» Problem requirements:
Keep the wording of each record exactly the same when you repeat it, and leave out pictures.

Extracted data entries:
_ _ _ _
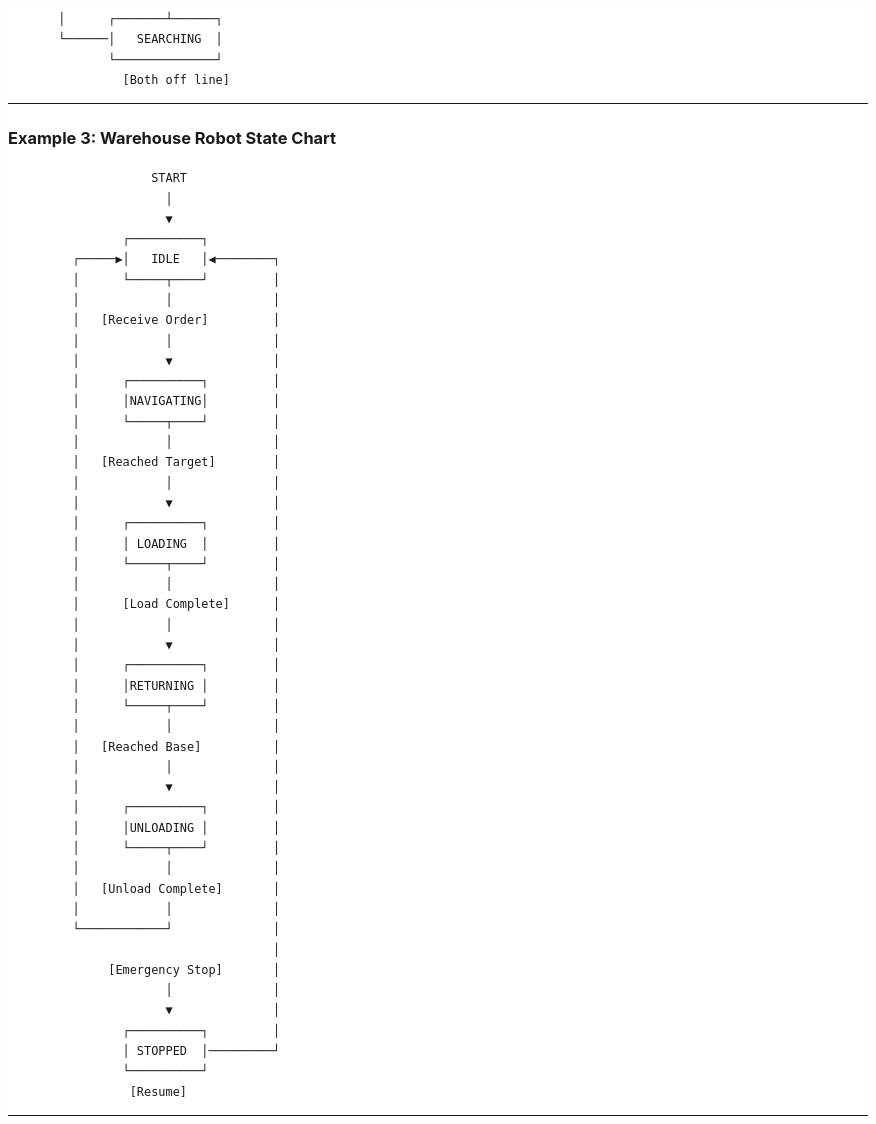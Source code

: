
 ```
       │      ┌───────┴──────┐           
       └──────│   SEARCHING  │           
              └──────────────┘           
                [Both off line]
```

---

### Example 3: Warehouse Robot State Chart

```
                    START
                      │
                      ▼
                ┌──────────┐
         ┌─────▶│   IDLE   │◀────────┐
         │      └─────┬────┘         │
         │            │              │
         │   [Receive Order]         │
         │            │              │
         │            ▼              │
         │      ┌──────────┐         │
         │      │NAVIGATING│         │
         │      └─────┬────┘         │
         │            │              │
         │   [Reached Target]        │
         │            │              │
         │            ▼              │
         │      ┌──────────┐         │
         │      │ LOADING  │         │
         │      └─────┬────┘         │
         │            │              │
         │      [Load Complete]      │
         │            │              │
         │            ▼              │
         │      ┌──────────┐         │
         │      │RETURNING │         │
         │      └─────┬────┘         │
         │            │              │
         │   [Reached Base]          │
         │            │              │
         │            ▼              │
         │      ┌──────────┐         │
         │      │UNLOADING │         │
         │      └─────┬────┘         │
         │            │              │
         │   [Unload Complete]       │
         │            │              │
         └────────────┘              │
                                     │
              [Emergency Stop]       │
                      │              │
                      ▼              │
                ┌──────────┐         │
                │ STOPPED  │─────────┘
                └──────────┘
                 [Resume]
```

---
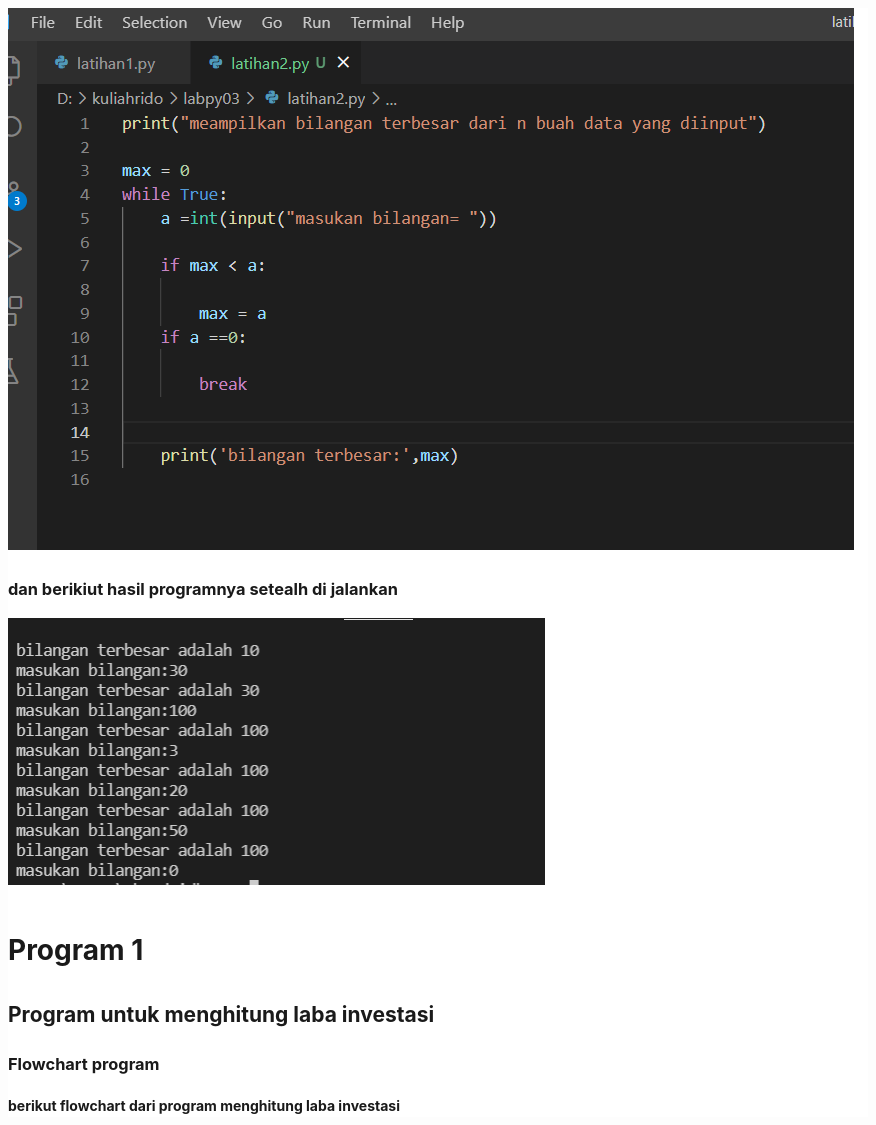 ![Gambar5](/labpy03/screnshot/ss4.png)
### dan berikiut hasil programnya setealh di jalankan
![Gambar6](labpy03/screnshot/ss5.png)
# Program 1
## Program untuk menghitung laba investasi

### Flowchart program
#### berikut flowchart dari program menghitung laba investasi
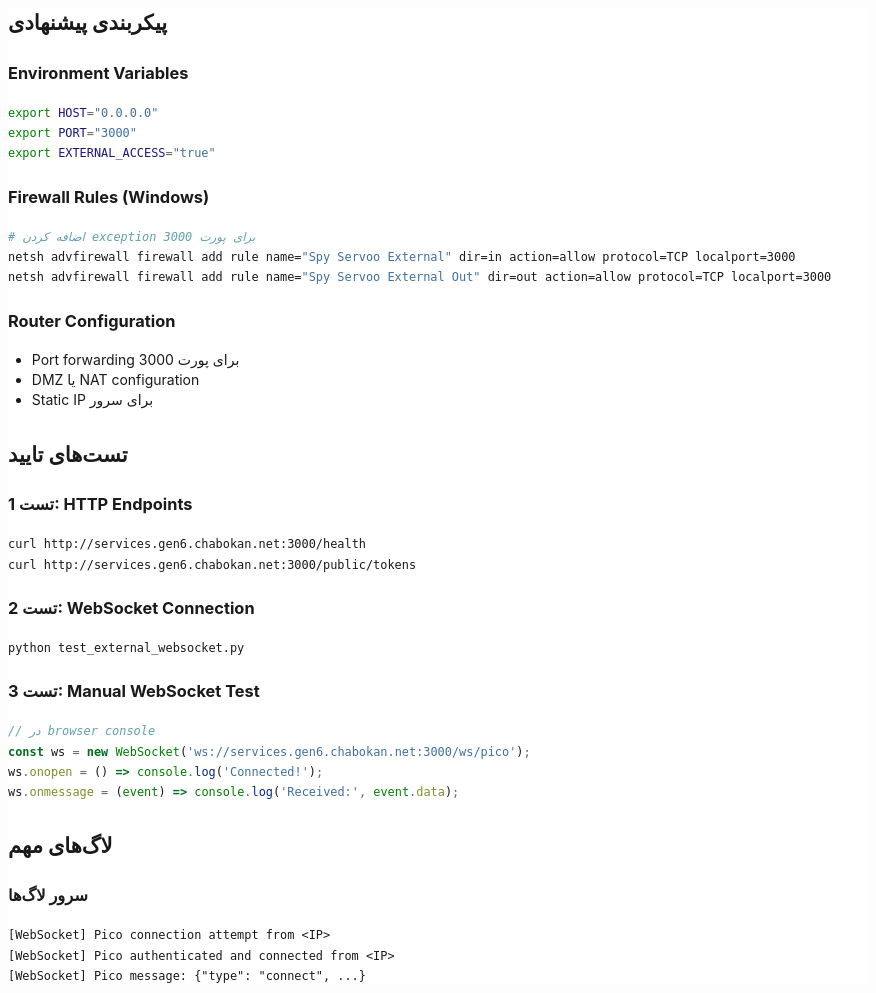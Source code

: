 ## پیکربندی پیشنهادی

### Environment Variables
```bash
export HOST="0.0.0.0"
export PORT="3000"
export EXTERNAL_ACCESS="true"
```

### Firewall Rules (Windows)
```bash
# اضافه کردن exception برای پورت 3000
netsh advfirewall firewall add rule name="Spy Servoo External" dir=in action=allow protocol=TCP localport=3000
netsh advfirewall firewall add rule name="Spy Servoo External Out" dir=out action=allow protocol=TCP localport=3000
```

### Router Configuration
- Port forwarding برای پورت 3000
- DMZ یا NAT configuration
- Static IP برای سرور

## تست‌های تایید

### تست 1: HTTP Endpoints
```bash
curl http://services.gen6.chabokan.net:3000/health
curl http://services.gen6.chabokan.net:3000/public/tokens
```

### تست 2: WebSocket Connection
```bash
python test_external_websocket.py
```

### تست 3: Manual WebSocket Test
```javascript
// در browser console
const ws = new WebSocket('ws://services.gen6.chabokan.net:3000/ws/pico');
ws.onopen = () => console.log('Connected!');
ws.onmessage = (event) => console.log('Received:', event.data);
```

## لاگ‌های مهم

### سرور لاگ‌ها
```
[WebSocket] Pico connection attempt from <IP>
[WebSocket] Pico authenticated and connected from <IP>
[WebSocket] Pico message: {"type": "connect", ...}
```
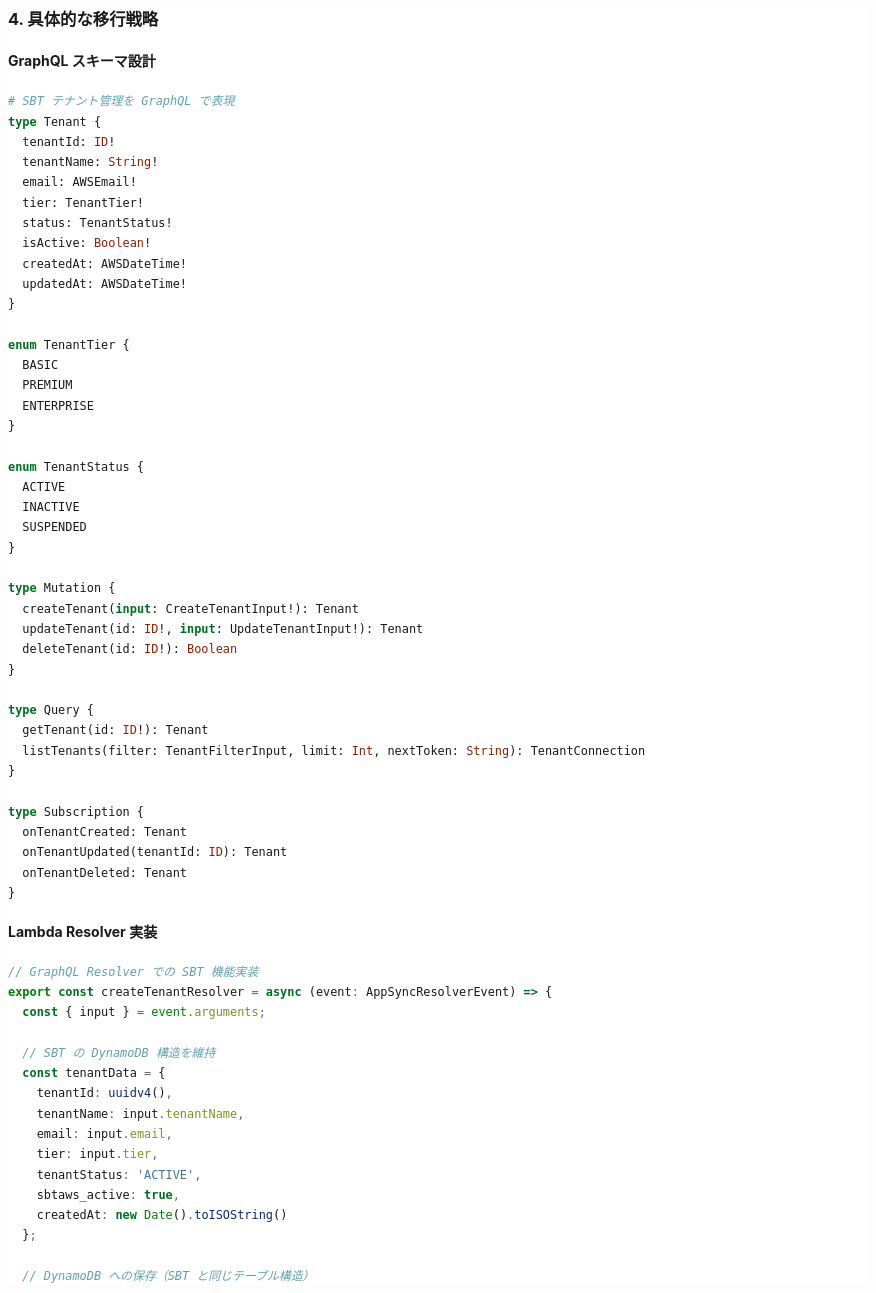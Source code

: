 ### 4. 具体的な移行戦略

#### GraphQL スキーマ設計
```graphql
# SBT テナント管理を GraphQL で表現
type Tenant {
  tenantId: ID!
  tenantName: String!
  email: AWSEmail!
  tier: TenantTier!
  status: TenantStatus!
  isActive: Boolean!
  createdAt: AWSDateTime!
  updatedAt: AWSDateTime!
}

enum TenantTier {
  BASIC
  PREMIUM
  ENTERPRISE
}

enum TenantStatus {
  ACTIVE
  INACTIVE
  SUSPENDED
}

type Mutation {
  createTenant(input: CreateTenantInput!): Tenant
  updateTenant(id: ID!, input: UpdateTenantInput!): Tenant
  deleteTenant(id: ID!): Boolean
}

type Query {
  getTenant(id: ID!): Tenant
  listTenants(filter: TenantFilterInput, limit: Int, nextToken: String): TenantConnection
}

type Subscription {
  onTenantCreated: Tenant
  onTenantUpdated(tenantId: ID): Tenant
  onTenantDeleted: Tenant
}
```

#### Lambda Resolver 実装
```typescript
// GraphQL Resolver での SBT 機能実装
export const createTenantResolver = async (event: AppSyncResolverEvent) => {
  const { input } = event.arguments;
  
  // SBT の DynamoDB 構造を維持
  const tenantData = {
    tenantId: uuidv4(),
    tenantName: input.tenantName,
    email: input.email,
    tier: input.tier,
    tenantStatus: 'ACTIVE',
    sbtaws_active: true,
    createdAt: new Date().toISOString()
  };
  
  // DynamoDB への保存（SBT と同じテーブル構造）
```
_ _ _ _
» Response area:
Source code

:
 ```
       │      ┌───────┴──────┐           
       └──────│   SEARCHING  │           
              └──────────────┘           
                [Both off line]
```

---

### Example 3: Warehouse Robot State Chart

```
                    START
                      │
                      ▼
                ┌──────────┐
         ┌─────▶│   IDLE   │◀────────┐
         │      └─────┬────┘         │
         │            │              │
         │   [Receive Order]         │
         │            │              │
         │            ▼              │
         │      ┌──────────┐         │
         │      │NAVIGATING│         │
         │      └─────┬────┘         │
         │            │              │
         │   [Reached Target]        │
         │            │              │
         │            ▼              │
         │      ┌──────────┐         │
         │      │ LOADING  │         │
         │      └─────┬────┘         │
         │            │              │
         │      [Load Complete]      │
         │            │              │
         │            ▼              │
         │      ┌──────────┐         │
         │      │RETURNING │         │
         │      └─────┬────┘         │
         │            │              │
         │   [Reached Base]          │
         │            │              │
         │            ▼              │
         │      ┌──────────┐         │
         │      │UNLOADING │         │
         │      └─────┬────┘         │
         │            │              │
         │   [Unload Complete]       │
         │            │              │
         └────────────┘              │
                                     │
              [Emergency Stop]       │
                      │              │
                      ▼              │
                ┌──────────┐         │
                │ STOPPED  │─────────┘
                └──────────┘
                 [Resume]
```

---
 ![Gambar5](/labpy03/screnshot/ss4.png)
### dan berikiut hasil programnya setealh di jalankan
![Gambar6](labpy03/screnshot/ss5.png)
# Program 1
## Program untuk menghitung laba investasi

### Flowchart program
#### berikut flowchart dari program menghitung laba investasi
Source code

: ## پیکربندی پیشنهادی

### Environment Variables
```bash
export HOST="0.0.0.0"
export PORT="3000"
export EXTERNAL_ACCESS="true"
```

### Firewall Rules (Windows)
```bash
# اضافه کردن exception برای پورت 3000
netsh advfirewall firewall add rule name="Spy Servoo External" dir=in action=allow protocol=TCP localport=3000
netsh advfirewall firewall add rule name="Spy Servoo External Out" dir=out action=allow protocol=TCP localport=3000
```

### Router Configuration
- Port forwarding برای پورت 3000
- DMZ یا NAT configuration
- Static IP برای سرور

## تست‌های تایید

### تست 1: HTTP Endpoints
```bash
curl http://services.gen6.chabokan.net:3000/health
curl http://services.gen6.chabokan.net:3000/public/tokens
```

### تست 2: WebSocket Connection
```bash
python test_external_websocket.py
```

### تست 3: Manual WebSocket Test
```javascript
// در browser console
const ws = new WebSocket('ws://services.gen6.chabokan.net:3000/ws/pico');
ws.onopen = () => console.log('Connected!');
ws.onmessage = (event) => console.log('Received:', event.data);
```

## لاگ‌های مهم

### سرور لاگ‌ها
```
[WebSocket] Pico connection attempt from <IP>
[WebSocket] Pico authenticated and connected from <IP>
[WebSocket] Pico message: {"type": "connect", ...}
```
Source code

: ### 4. 具体的な移行戦略

#### GraphQL スキーマ設計
```graphql
# SBT テナント管理を GraphQL で表現
type Tenant {
  tenantId: ID!
  tenantName: String!
  email: AWSEmail!
  tier: TenantTier!
  status: TenantStatus!
  isActive: Boolean!
  createdAt: AWSDateTime!
  updatedAt: AWSDateTime!
}

enum TenantTier {
  BASIC
  PREMIUM
  ENTERPRISE
}

enum TenantStatus {
  ACTIVE
  INACTIVE
  SUSPENDED
}

type Mutation {
  createTenant(input: CreateTenantInput!): Tenant
  updateTenant(id: ID!, input: UpdateTenantInput!): Tenant
  deleteTenant(id: ID!): Boolean
}

type Query {
  getTenant(id: ID!): Tenant
  listTenants(filter: TenantFilterInput, limit: Int, nextToken: String): TenantConnection
}

type Subscription {
  onTenantCreated: Tenant
  onTenantUpdated(tenantId: ID): Tenant
  onTenantDeleted: Tenant
}
```

#### Lambda Resolver 実装
```typescript
// GraphQL Resolver での SBT 機能実装
export const createTenantResolver = async (event: AppSyncResolverEvent) => {
  const { input } = event.arguments;
  
  // SBT の DynamoDB 構造を維持
  const tenantData = {
    tenantId: uuidv4(),
    tenantName: input.tenantName,
    email: input.email,
    tier: input.tier,
    tenantStatus: 'ACTIVE',
    sbtaws_active: true,
    createdAt: new Date().toISOString()
  };
  
  // DynamoDB への保存（SBT と同じテーブル構造）
```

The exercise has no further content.